Open AlexeyRaga opened 1 year ago

AlexeyRaga commented 1 year ago

Prerequisites

Description

As discussed in this thread KafkaFlow doesn't behave correctly when the consumer is configured to use cooperative-sticky rebalancing protocol.

The protocol is described here

Steps to reproduce

Configure the consumer using WithConsumerConfig(...) and set the the strategy:

PartitionAssignmentStrategy = PartitionAssignmentStrategy.CooperativeSticky

Expected behavior

The consumer is expected to work as usual/normal, except that rebalancing would not cause "stop-the-world" behaviour.

Actual behavior

When KafkaFlow is configured to use PartitionAssignmentStrategy.CooperativeSticky the consumer seems to be working (processes messages), but does not commit any offsets.

KafkaFlow version

2.4.1

lpcouto commented 9 months ago

Hi @AlexeyRaga, I'm starting to look into this issue. As we no longer have access to the mentioned thread, can you give some more context, on what was said there? Also, have you updated Kafkaflow to version 3? If so, is this still an issue in that version?

AlexeyRaga commented 9 months ago

@lpcouto I equally have no access to the thread anymore, but I don't believe that anything useful was mentioned in there. As far as I can remember, there was something like "oh, it should work because an underlying librdkafka does" and then "oh, no, it doesn't indeed because we use the callbacks that are different in the cooperative mode". But not much more.

I haven't tried using cooperative-sticky mode in version 3, but I don't believe it'll work. It is extremely easy to test though, just set the mode to be CooperativeSticky and observe no offsets committed.

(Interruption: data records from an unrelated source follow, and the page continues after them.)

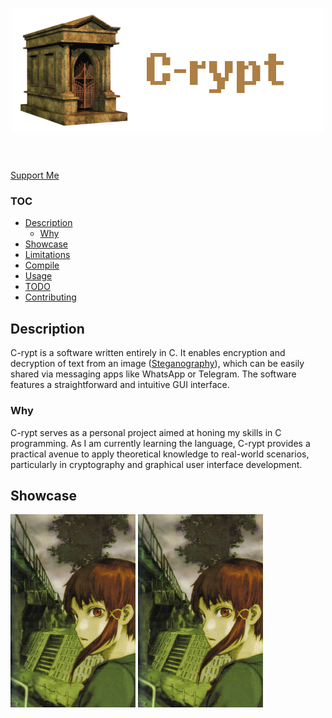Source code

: <p align="center">
    <img src="Img/logo.png">
</p>

<h1></h1>

<br>

<div style="display: inline;" align="center">
    <a href="https://github.com/rdWei/rdWei/blob/main/donate.MD">
        Support Me
    </a>
</div>

### TOC

- [Description](#description)
    - [Why](#why)
- [Showcase](#showcase)
- [Limitations](#limitations)
- [Compile](#compile)
- [Usage](#usage)
- [TODO](#todo)
- [Contributing](#Contributing)

## Description
C-rypt is a software written entirely in C. It enables encryption and decryption of text from an image ([Steganography](https://en.wikipedia.org/wiki/Steganography)), which can be easily shared via messaging apps like WhatsApp or Telegram. The software features a straightforward and intuitive GUI interface.

### Why
C-rypt serves as a personal project aimed at honing my skills in C programming. As I am currently learning the language, C-rypt provides a practical avenue to apply theoretical knowledge to real-world scenarios, particularly in cryptography and graphical user interface development.

## Showcase

<img src="Img/img1.png" alt="Immagine 1" width="200">
<img src="Img/img2.png" alt="Immagine 2" width="200">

lpcouto commented 8 months ago

@AlexeyRaga When the cooperative-sticky rebalancing protocol is set, Kafka's response to the rebalance is different - we get the incremented partitions, and not the consumer's total list of partitions. This causes an unexpected behavior in Kafkaflow - it cannot commit offsets to partitions that it supposedly doesn't have. We are working on a solution and will let you know when done.